--- Data for the task ---

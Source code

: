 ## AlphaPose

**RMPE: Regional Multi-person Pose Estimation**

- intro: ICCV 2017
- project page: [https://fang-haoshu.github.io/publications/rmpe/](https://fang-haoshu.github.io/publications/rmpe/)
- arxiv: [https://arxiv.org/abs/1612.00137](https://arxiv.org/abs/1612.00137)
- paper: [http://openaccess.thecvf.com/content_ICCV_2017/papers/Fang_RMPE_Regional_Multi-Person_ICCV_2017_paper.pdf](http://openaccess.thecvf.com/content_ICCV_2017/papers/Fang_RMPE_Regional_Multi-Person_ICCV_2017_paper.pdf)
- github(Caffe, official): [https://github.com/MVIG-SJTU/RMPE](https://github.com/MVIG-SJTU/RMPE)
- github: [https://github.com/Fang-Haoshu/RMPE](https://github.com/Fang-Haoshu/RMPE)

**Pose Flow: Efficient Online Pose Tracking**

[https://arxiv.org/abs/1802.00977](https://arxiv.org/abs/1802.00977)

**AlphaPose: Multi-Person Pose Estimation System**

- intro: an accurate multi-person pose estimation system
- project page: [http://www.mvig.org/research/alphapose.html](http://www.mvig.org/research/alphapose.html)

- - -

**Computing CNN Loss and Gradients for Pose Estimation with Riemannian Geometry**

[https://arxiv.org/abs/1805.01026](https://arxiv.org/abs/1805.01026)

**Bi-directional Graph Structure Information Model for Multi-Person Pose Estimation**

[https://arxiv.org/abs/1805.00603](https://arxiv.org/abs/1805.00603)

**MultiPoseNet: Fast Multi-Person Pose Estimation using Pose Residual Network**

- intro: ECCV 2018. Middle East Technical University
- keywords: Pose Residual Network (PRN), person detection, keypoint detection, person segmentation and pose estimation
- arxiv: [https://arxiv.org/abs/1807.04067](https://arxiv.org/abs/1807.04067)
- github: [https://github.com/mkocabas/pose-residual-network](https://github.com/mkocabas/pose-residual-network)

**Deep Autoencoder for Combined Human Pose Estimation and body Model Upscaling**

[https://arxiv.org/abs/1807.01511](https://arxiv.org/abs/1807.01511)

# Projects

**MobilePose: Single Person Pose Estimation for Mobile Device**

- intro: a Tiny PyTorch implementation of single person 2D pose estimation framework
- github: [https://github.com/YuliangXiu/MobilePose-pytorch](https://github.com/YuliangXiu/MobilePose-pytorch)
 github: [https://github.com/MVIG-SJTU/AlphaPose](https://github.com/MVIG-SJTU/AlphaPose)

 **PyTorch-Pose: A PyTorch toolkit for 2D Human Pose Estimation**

---

What you will do. Exactly as they appear above, write out all of the lines.

Reply.
Source code

: ## AlphaPose

**RMPE: Regional Multi-person Pose Estimation**

- intro: ICCV 2017
- project page: [https://fang-haoshu.github.io/publications/rmpe/](https://fang-haoshu.github.io/publications/rmpe/)
- arxiv: [https://arxiv.org/abs/1612.00137](https://arxiv.org/abs/1612.00137)
- paper: [http://openaccess.thecvf.com/content_ICCV_2017/papers/Fang_RMPE_Regional_Multi-Person_ICCV_2017_paper.pdf](http://openaccess.thecvf.com/content_ICCV_2017/papers/Fang_RMPE_Regional_Multi-Person_ICCV_2017_paper.pdf)
- github(Caffe, official): [https://github.com/MVIG-SJTU/RMPE](https://github.com/MVIG-SJTU/RMPE)
- github: [https://github.com/Fang-Haoshu/RMPE](https://github.com/Fang-Haoshu/RMPE)

**Pose Flow: Efficient Online Pose Tracking**

[https://arxiv.org/abs/1802.00977](https://arxiv.org/abs/1802.00977)

**AlphaPose: Multi-Person Pose Estimation System**

- intro: an accurate multi-person pose estimation system
- project page: [http://www.mvig.org/research/alphapose.html](http://www.mvig.org/research/alphapose.html)

- - -

**Computing CNN Loss and Gradients for Pose Estimation with Riemannian Geometry**

[https://arxiv.org/abs/1805.01026](https://arxiv.org/abs/1805.01026)

**Bi-directional Graph Structure Information Model for Multi-Person Pose Estimation**

[https://arxiv.org/abs/1805.00603](https://arxiv.org/abs/1805.00603)

**MultiPoseNet: Fast Multi-Person Pose Estimation using Pose Residual Network**

- intro: ECCV 2018. Middle East Technical University
- keywords: Pose Residual Network (PRN), person detection, keypoint detection, person segmentation and pose estimation
- arxiv: [https://arxiv.org/abs/1807.04067](https://arxiv.org/abs/1807.04067)
- github: [https://github.com/mkocabas/pose-residual-network](https://github.com/mkocabas/pose-residual-network)

**Deep Autoencoder for Combined Human Pose Estimation and body Model Upscaling**

[https://arxiv.org/abs/1807.01511](https://arxiv.org/abs/1807.01511)

# Projects

**MobilePose: Single Person Pose Estimation for Mobile Device**

- intro: a Tiny PyTorch implementation of single person 2D pose estimation framework
- github: [https://github.com/YuliangXiu/MobilePose-pytorch](https://github.com/YuliangXiu/MobilePose-pytorch)
 github: [https://github.com/MVIG-SJTU/AlphaPose](https://github.com/MVIG-SJTU/AlphaPose)

 **PyTorch-Pose: A PyTorch toolkit for 2D Human Pose Estimation**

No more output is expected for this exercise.